[Items from a data source]
···

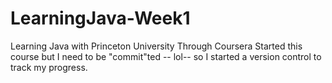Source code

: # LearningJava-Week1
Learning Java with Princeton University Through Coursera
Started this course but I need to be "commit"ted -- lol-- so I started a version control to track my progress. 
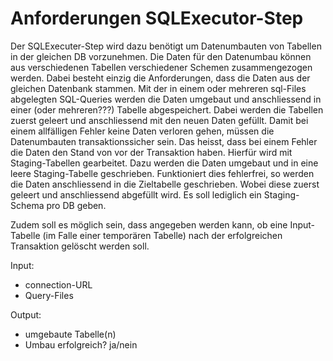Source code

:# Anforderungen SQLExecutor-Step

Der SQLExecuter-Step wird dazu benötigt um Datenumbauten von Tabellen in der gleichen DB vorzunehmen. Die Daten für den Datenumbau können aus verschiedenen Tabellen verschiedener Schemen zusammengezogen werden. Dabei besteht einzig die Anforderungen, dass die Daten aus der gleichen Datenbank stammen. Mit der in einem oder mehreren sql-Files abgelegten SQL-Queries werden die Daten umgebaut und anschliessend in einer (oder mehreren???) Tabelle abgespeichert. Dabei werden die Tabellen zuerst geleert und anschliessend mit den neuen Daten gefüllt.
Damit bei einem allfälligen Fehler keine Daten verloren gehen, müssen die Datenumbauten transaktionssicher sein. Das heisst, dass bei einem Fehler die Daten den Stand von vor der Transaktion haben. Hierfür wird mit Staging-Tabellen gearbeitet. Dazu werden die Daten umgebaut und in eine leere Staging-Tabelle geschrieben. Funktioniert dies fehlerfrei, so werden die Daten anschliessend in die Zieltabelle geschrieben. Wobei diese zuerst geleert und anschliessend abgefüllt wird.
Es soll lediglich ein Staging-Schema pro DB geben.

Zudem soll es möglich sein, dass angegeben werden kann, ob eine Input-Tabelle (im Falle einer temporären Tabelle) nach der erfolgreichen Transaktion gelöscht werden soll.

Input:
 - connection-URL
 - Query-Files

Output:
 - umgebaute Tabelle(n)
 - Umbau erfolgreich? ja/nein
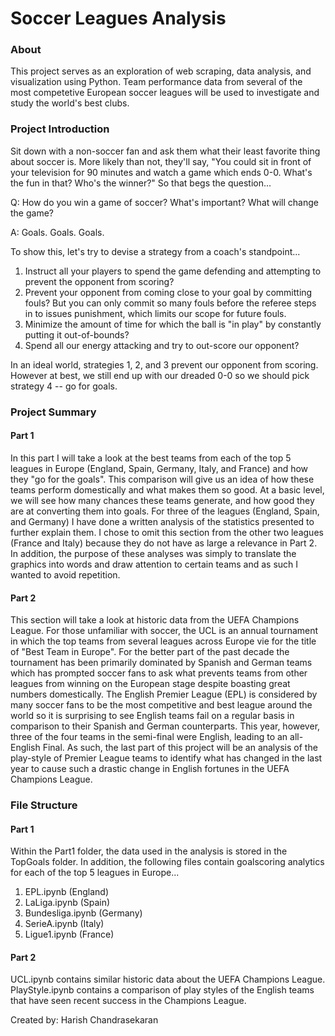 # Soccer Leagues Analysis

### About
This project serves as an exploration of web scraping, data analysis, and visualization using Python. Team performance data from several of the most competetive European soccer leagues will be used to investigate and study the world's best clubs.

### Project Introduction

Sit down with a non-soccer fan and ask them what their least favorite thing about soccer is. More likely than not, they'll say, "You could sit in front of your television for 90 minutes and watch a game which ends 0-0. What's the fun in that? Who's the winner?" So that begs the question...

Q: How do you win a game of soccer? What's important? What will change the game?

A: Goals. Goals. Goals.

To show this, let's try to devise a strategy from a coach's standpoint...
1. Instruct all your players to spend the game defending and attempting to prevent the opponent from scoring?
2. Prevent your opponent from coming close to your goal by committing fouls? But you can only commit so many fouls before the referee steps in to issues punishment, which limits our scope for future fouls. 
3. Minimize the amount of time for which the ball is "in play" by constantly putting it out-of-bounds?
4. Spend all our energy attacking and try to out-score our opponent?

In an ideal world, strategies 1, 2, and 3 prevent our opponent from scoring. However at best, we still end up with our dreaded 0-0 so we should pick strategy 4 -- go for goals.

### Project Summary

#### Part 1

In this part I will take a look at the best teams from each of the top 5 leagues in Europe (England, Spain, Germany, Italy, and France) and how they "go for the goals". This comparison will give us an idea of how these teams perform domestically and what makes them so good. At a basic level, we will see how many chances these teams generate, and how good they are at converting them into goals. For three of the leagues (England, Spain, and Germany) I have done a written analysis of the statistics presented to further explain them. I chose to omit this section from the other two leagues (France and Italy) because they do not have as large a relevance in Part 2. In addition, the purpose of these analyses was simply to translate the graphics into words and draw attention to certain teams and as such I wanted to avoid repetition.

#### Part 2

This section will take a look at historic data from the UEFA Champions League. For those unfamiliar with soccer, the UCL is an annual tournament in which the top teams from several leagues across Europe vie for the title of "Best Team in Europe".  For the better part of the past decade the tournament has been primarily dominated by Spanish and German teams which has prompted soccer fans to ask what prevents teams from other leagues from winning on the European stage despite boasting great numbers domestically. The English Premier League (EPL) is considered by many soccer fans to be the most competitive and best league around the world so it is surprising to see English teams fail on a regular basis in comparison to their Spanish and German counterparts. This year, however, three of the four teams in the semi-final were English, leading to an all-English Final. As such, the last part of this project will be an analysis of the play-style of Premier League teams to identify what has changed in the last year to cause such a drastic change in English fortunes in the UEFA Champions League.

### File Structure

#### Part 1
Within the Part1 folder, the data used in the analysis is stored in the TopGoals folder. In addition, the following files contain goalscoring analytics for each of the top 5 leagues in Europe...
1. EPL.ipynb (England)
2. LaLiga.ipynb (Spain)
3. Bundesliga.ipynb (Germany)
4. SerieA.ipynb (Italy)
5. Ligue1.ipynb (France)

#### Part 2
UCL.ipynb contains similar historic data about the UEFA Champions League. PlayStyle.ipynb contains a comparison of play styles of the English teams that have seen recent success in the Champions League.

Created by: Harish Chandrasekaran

···

Try it:
Set down exactly the lines running from the beginning of the entries above to the line that contains "Der SQLExecuter-Step wird", including both, and leave out pictures.

Solution for this exercise:
Source code

: # LearningJava-Week1
Learning Java with Princeton University Through Coursera
Started this course but I need to be "commit"ted -- lol-- so I started a version control to track my progress. 
Source code

:# Anforderungen SQLExecutor-Step

Der SQLExecuter-Step wird dazu benötigt um Datenumbauten von Tabellen in der gleichen DB vorzunehmen. Die Daten für den Datenumbau können aus verschiedenen Tabellen verschiedener Schemen zusammengezogen werden. Dabei besteht einzig die Anforderungen, dass die Daten aus der gleichen Datenbank stammen. Mit der in einem oder mehreren sql-Files abgelegten SQL-Queries werden die Daten umgebaut und anschliessend in einer (oder mehreren???) Tabelle abgespeichert. Dabei werden die Tabellen zuerst geleert und anschliessend mit den neuen Daten gefüllt.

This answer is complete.